— Exercise brief —
Starting with the line that contains "- [ ] T088 运行 quickstart.md 中的所有场景作为验证" and stopping after the line that contains "- **用户故事 1（阶段 3）**: 依赖基础设施（T009-T019）", copy the entries below exactly. Include nothing else.

— Data for processing —
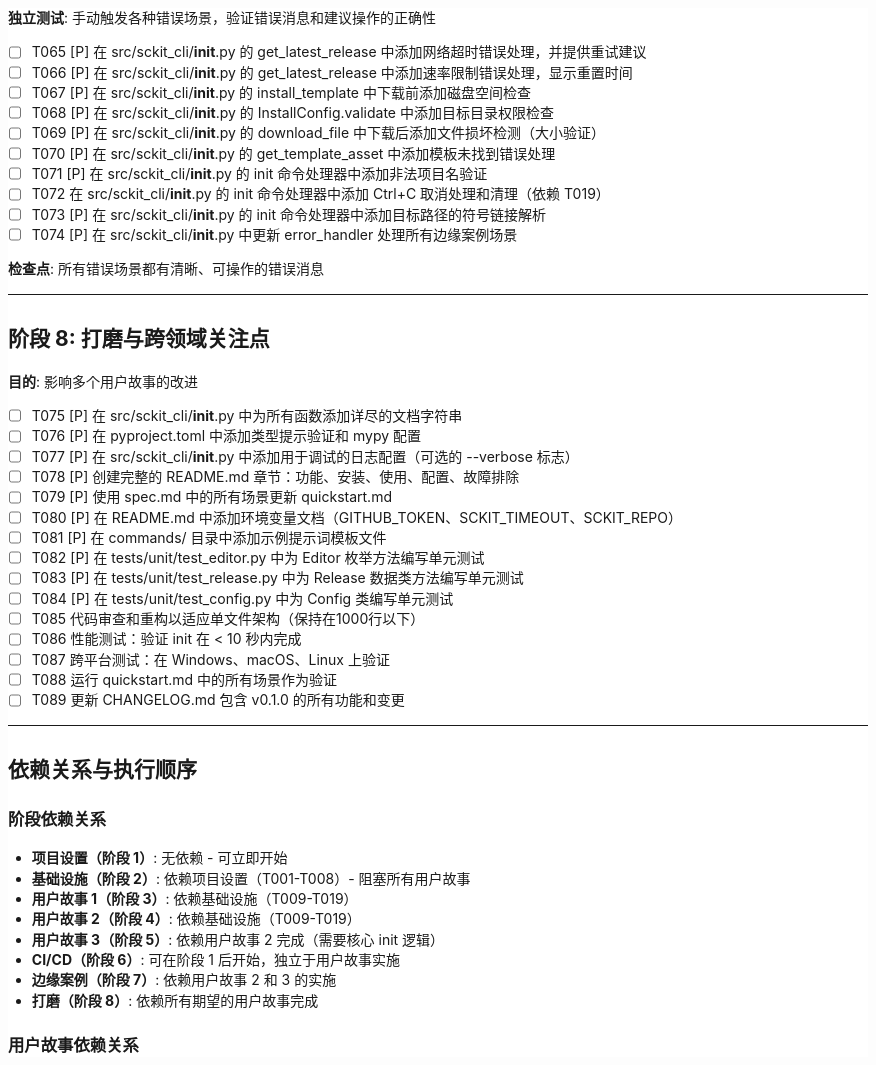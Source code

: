 **独立测试**: 手动触发各种错误场景，验证错误消息和建议操作的正确性

- [ ] T065 [P] 在 src/sckit_cli/__init__.py 的 get_latest_release 中添加网络超时错误处理，并提供重试建议
- [ ] T066 [P] 在 src/sckit_cli/__init__.py 的 get_latest_release 中添加速率限制错误处理，显示重置时间
- [ ] T067 [P] 在 src/sckit_cli/__init__.py 的 install_template 中下载前添加磁盘空间检查
- [ ] T068 [P] 在 src/sckit_cli/__init__.py 的 InstallConfig.validate 中添加目标目录权限检查
- [ ] T069 [P] 在 src/sckit_cli/__init__.py 的 download_file 中下载后添加文件损坏检测（大小验证）
- [ ] T070 [P] 在 src/sckit_cli/__init__.py 的 get_template_asset 中添加模板未找到错误处理
- [ ] T071 [P] 在 src/sckit_cli/__init__.py 的 init 命令处理器中添加非法项目名验证
- [ ] T072 在 src/sckit_cli/__init__.py 的 init 命令处理器中添加 Ctrl+C 取消处理和清理（依赖 T019）
- [ ] T073 [P] 在 src/sckit_cli/__init__.py 的 init 命令处理器中添加目标路径的符号链接解析
- [ ] T074 [P] 在 src/sckit_cli/__init__.py 中更新 error_handler 处理所有边缘案例场景

**检查点**: 所有错误场景都有清晰、可操作的错误消息

---

## 阶段 8: 打磨与跨领域关注点

**目的**: 影响多个用户故事的改进

- [ ] T075 [P] 在 src/sckit_cli/__init__.py 中为所有函数添加详尽的文档字符串
- [ ] T076 [P] 在 pyproject.toml 中添加类型提示验证和 mypy 配置
- [ ] T077 [P] 在 src/sckit_cli/__init__.py 中添加用于调试的日志配置（可选的 --verbose 标志）
- [ ] T078 [P] 创建完整的 README.md 章节：功能、安装、使用、配置、故障排除
- [ ] T079 [P] 使用 spec.md 中的所有场景更新 quickstart.md
- [ ] T080 [P] 在 README.md 中添加环境变量文档（GITHUB_TOKEN、SCKIT_TIMEOUT、SCKIT_REPO）
- [ ] T081 [P] 在 commands/ 目录中添加示例提示词模板文件
- [ ] T082 [P] 在 tests/unit/test_editor.py 中为 Editor 枚举方法编写单元测试
- [ ] T083 [P] 在 tests/unit/test_release.py 中为 Release 数据类方法编写单元测试
- [ ] T084 [P] 在 tests/unit/test_config.py 中为 Config 类编写单元测试
- [ ] T085 代码审查和重构以适应单文件架构（保持在1000行以下）
- [ ] T086 性能测试：验证 init 在 < 10 秒内完成
- [ ] T087 跨平台测试：在 Windows、macOS、Linux 上验证
- [ ] T088 运行 quickstart.md 中的所有场景作为验证
- [ ] T089 更新 CHANGELOG.md 包含 v0.1.0 的所有功能和变更

---

## 依赖关系与执行顺序

### 阶段依赖关系

- **项目设置（阶段 1）**: 无依赖 - 可立即开始
- **基础设施（阶段 2）**: 依赖项目设置（T001-T008）- 阻塞所有用户故事
- **用户故事 1（阶段 3）**: 依赖基础设施（T009-T019）
- **用户故事 2（阶段 4）**: 依赖基础设施（T009-T019）
- **用户故事 3（阶段 5）**: 依赖用户故事 2 完成（需要核心 init 逻辑）
- **CI/CD（阶段 6）**: 可在阶段 1 后开始，独立于用户故事实施
- **边缘案例（阶段 7）**: 依赖用户故事 2 和 3 的实施
- **打磨（阶段 8）**: 依赖所有期望的用户故事完成

### 用户故事依赖关系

— Reply to the exercise —
- [ ] T088 运行 quickstart.md 中的所有场景作为验证
- [ ] T089 更新 CHANGELOG.md 包含 v0.1.0 的所有功能和变更

---

## 依赖关系与执行顺序

### 阶段依赖关系

- **项目设置（阶段 1）**: 无依赖 - 可立即开始
- **基础设施（阶段 2）**: 依赖项目设置（T001-T008）- 阻塞所有用户故事
- **用户故事 1（阶段 3）**: 依赖基础设施（T009-T019）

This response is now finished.